I am very concerned that ice-aficionados are going to let the climate-science-deniers get away with it, because these ice-observers themselves are saying "things are not that bad, because extent (of sea-ice in the N. Hemisphere) is better than expected". I think it's dangerous, and neglectful.
Quote
I didn't think that deniers would ever be really interested in this forum, that is bar the odd troll.
So unless I am way off track here, I think we are all on the same hymn sheet and have great concern for the Arctic.

Yes, you are WAY off track to what I posted.
Try again. Go back, read it again, without prejudice. It's English, so if English is your second language, I'm sorry, let me know and I will re-explain it.
I said NOTHNG about people here having to hold their tongue. Your prejudice is palpable, and you are wasting cyber-space with erroneous interpretations.

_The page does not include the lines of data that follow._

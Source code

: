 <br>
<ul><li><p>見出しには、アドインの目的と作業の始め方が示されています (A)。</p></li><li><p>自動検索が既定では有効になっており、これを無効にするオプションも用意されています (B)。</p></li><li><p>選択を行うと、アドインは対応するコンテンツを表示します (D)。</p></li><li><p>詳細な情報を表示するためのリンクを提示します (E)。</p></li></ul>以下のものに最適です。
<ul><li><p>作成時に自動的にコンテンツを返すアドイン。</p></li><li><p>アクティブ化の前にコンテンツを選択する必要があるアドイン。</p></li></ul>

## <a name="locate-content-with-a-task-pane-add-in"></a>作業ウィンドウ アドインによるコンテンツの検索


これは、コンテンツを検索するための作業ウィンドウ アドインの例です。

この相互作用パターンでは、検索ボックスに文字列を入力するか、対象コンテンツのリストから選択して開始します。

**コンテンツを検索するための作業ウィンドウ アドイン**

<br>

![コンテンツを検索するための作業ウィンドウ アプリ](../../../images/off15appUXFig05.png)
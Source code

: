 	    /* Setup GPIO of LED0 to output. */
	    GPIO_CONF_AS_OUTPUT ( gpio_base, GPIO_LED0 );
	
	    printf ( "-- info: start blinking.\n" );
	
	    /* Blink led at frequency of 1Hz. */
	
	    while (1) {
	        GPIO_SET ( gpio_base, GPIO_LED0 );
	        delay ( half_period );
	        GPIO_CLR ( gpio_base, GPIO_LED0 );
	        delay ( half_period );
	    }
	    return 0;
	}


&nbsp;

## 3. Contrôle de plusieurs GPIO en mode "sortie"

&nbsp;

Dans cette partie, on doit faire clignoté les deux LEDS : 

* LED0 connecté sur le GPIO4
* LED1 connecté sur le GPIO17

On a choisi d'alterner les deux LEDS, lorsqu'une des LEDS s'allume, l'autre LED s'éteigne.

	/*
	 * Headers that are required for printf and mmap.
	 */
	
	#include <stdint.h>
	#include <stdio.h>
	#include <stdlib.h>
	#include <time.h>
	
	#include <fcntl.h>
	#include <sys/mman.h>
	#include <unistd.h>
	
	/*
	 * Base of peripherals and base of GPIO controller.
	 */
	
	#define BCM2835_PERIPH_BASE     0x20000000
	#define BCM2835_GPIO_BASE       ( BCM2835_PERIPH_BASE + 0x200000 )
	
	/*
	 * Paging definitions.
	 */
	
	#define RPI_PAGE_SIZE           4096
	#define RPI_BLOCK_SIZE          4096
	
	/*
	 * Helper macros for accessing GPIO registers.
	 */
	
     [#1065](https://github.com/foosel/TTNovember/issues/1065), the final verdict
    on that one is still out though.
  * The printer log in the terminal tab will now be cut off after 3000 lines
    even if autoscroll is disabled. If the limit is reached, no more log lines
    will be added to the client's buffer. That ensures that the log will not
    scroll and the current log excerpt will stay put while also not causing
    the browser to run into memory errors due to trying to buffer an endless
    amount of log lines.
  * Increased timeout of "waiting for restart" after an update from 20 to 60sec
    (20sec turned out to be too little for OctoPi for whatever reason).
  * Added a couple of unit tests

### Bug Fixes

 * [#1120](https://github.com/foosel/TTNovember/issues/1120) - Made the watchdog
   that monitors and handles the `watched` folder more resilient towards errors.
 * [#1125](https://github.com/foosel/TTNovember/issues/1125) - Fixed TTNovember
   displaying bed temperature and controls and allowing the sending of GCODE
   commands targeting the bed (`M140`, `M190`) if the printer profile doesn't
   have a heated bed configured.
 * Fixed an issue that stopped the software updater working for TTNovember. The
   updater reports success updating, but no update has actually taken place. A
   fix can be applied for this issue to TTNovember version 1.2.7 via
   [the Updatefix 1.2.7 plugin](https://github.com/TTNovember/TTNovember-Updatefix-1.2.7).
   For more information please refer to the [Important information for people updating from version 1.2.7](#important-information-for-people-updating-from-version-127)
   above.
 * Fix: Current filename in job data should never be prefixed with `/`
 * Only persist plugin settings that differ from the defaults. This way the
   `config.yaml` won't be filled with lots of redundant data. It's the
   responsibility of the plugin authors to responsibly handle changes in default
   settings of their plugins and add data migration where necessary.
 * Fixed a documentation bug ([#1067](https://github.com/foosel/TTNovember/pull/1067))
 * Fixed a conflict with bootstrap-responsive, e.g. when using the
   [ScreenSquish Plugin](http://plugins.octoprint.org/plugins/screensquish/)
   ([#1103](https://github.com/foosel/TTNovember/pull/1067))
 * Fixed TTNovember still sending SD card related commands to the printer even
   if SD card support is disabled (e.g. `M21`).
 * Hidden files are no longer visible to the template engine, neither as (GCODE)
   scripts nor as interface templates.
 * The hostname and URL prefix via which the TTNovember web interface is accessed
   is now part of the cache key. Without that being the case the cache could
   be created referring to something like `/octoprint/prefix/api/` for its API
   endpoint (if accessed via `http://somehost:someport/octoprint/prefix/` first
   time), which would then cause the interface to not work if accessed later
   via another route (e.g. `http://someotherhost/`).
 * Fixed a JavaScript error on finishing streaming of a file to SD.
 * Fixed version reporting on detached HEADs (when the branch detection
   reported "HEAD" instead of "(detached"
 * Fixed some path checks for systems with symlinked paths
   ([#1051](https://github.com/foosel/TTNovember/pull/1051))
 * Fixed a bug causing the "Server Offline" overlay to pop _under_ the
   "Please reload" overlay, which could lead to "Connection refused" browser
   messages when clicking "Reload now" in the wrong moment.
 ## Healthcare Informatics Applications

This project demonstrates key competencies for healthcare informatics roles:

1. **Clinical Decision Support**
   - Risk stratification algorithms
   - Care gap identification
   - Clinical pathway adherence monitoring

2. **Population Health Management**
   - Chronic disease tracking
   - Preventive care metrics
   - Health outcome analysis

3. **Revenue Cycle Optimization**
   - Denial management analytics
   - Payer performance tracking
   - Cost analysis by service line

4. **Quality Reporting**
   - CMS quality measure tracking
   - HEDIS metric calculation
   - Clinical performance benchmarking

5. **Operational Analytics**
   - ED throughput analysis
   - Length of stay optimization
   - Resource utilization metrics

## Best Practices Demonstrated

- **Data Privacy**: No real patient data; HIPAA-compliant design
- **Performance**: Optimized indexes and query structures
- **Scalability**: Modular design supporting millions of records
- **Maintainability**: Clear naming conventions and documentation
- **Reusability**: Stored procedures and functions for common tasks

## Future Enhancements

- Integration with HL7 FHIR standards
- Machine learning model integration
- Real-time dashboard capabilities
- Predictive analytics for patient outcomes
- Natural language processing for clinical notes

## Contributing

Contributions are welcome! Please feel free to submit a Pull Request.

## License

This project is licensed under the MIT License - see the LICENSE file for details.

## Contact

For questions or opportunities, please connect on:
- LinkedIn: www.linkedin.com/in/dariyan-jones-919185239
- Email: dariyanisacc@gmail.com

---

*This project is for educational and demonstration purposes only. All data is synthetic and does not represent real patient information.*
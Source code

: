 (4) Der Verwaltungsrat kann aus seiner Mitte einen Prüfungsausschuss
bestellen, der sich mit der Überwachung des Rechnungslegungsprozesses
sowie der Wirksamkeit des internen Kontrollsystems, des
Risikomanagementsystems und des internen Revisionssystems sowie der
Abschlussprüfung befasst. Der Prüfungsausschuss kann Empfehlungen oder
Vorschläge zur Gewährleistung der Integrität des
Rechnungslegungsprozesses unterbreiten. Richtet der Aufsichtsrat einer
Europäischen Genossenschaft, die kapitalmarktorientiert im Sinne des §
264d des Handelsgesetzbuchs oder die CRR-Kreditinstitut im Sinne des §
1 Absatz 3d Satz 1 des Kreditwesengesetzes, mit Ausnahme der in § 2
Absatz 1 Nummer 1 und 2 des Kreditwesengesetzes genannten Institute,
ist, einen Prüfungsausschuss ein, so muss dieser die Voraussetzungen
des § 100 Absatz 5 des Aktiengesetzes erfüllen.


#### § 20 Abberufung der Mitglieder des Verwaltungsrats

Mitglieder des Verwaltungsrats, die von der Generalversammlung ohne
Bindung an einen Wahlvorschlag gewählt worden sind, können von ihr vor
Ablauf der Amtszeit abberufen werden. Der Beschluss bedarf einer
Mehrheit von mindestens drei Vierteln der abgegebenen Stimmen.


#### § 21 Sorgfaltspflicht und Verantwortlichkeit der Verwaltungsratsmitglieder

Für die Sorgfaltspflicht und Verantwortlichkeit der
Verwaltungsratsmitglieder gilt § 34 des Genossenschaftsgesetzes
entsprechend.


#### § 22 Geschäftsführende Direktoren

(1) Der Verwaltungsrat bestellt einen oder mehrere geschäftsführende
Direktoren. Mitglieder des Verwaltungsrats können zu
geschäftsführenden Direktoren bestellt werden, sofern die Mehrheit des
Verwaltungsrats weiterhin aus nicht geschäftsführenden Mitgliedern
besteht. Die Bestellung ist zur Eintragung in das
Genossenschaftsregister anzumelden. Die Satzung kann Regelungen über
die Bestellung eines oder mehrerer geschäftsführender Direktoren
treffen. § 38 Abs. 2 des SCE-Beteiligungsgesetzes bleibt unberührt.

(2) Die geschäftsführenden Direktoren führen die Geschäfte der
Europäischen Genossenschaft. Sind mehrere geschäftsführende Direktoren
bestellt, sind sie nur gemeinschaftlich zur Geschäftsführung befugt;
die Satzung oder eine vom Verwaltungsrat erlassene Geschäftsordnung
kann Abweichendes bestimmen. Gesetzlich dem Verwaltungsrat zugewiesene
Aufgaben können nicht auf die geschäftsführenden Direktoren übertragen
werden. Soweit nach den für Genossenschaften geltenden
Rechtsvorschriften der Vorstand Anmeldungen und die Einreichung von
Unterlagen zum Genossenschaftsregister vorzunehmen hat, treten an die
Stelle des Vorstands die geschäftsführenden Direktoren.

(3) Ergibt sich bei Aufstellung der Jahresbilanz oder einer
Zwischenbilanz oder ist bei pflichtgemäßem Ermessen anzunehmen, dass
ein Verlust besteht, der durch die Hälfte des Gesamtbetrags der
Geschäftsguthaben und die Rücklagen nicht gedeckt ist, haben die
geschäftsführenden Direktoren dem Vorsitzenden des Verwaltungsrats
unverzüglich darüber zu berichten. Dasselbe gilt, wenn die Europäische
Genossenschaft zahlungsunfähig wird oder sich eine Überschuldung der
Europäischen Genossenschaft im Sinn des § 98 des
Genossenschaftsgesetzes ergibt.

And why didn't you pick up on HIS statements about people on this forum? : eg. ""The last one is an inconvenient statement for some with apocalyptic thoughts who want to see the blue Arctic in their lifetimes ;-) preferably next year."" His whole post was a critique/smear of people on this forum (not of me, because I am not a doomer, but a rationalist). whereas mine wasn't. His was CLEARLY a veiled comment on some people's doomerism here. There's nothing really wrong with his comment by the way (except that it seems OT to me), and it stimulates conversation - about the topic at hand, not whole posts about personality judgements, as yours is -  but you deciding that I am  the one 'gaslighting' instead of the other, is just you projecting your own prejudices, and wasting space.

Unless English is your second language, in which case I apologize.

Stop wasting space with personality attacks, and deal with the substance of my post. You are just deflecting from the discussion and substance of the post with these  personality cliques.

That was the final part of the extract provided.